*** PROVIDED DATA ***
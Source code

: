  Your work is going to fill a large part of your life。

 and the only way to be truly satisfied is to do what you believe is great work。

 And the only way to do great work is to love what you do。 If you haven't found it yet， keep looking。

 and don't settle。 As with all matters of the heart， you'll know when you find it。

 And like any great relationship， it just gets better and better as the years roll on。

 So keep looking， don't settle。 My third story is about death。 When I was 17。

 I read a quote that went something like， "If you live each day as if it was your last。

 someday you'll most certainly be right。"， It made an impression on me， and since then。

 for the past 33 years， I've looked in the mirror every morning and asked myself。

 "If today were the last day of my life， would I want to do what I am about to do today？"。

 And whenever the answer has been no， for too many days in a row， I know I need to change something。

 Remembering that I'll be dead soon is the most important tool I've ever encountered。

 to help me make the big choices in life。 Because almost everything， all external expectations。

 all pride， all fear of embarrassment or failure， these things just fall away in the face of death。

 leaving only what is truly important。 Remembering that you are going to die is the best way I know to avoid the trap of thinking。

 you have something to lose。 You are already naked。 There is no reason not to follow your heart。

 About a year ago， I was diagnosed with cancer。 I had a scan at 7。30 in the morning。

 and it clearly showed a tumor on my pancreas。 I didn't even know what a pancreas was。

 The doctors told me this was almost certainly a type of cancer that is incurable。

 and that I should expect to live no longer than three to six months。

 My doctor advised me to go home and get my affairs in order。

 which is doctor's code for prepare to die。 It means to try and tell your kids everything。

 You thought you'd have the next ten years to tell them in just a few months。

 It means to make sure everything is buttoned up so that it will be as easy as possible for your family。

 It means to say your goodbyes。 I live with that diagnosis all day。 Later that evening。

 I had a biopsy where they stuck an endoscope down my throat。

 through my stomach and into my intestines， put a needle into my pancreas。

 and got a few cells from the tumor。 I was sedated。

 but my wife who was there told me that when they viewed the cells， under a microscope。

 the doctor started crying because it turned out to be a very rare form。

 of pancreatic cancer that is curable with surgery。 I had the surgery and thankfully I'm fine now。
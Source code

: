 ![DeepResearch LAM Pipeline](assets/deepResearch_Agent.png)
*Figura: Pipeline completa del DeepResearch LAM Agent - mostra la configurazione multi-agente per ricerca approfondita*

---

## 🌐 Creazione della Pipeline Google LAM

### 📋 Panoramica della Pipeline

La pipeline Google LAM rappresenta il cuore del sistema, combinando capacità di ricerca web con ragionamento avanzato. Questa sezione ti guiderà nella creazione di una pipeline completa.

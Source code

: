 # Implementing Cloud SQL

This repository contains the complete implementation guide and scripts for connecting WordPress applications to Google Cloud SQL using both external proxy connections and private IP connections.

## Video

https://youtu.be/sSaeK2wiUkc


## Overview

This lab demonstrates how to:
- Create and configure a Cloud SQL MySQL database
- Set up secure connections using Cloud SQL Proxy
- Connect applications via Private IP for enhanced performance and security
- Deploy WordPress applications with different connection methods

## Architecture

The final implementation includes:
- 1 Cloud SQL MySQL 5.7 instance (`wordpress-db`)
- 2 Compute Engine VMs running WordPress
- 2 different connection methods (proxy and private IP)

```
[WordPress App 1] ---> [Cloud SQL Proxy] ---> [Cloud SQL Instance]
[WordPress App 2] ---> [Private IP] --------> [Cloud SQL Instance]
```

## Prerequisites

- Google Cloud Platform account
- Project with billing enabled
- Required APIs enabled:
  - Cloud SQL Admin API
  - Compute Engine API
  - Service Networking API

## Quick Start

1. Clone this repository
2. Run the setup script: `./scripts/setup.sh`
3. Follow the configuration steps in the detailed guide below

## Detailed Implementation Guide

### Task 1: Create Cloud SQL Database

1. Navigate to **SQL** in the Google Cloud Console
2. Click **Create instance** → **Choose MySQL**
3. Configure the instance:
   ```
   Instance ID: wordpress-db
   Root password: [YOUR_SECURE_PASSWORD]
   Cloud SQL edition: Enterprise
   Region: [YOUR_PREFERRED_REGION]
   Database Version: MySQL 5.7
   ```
***
▶ _ASSIGNMENT_
Once you have read through the entries, say how many of their lines include the string "just" and give nothing but that number.

▶ _OUTPUT OF THE TASK_
3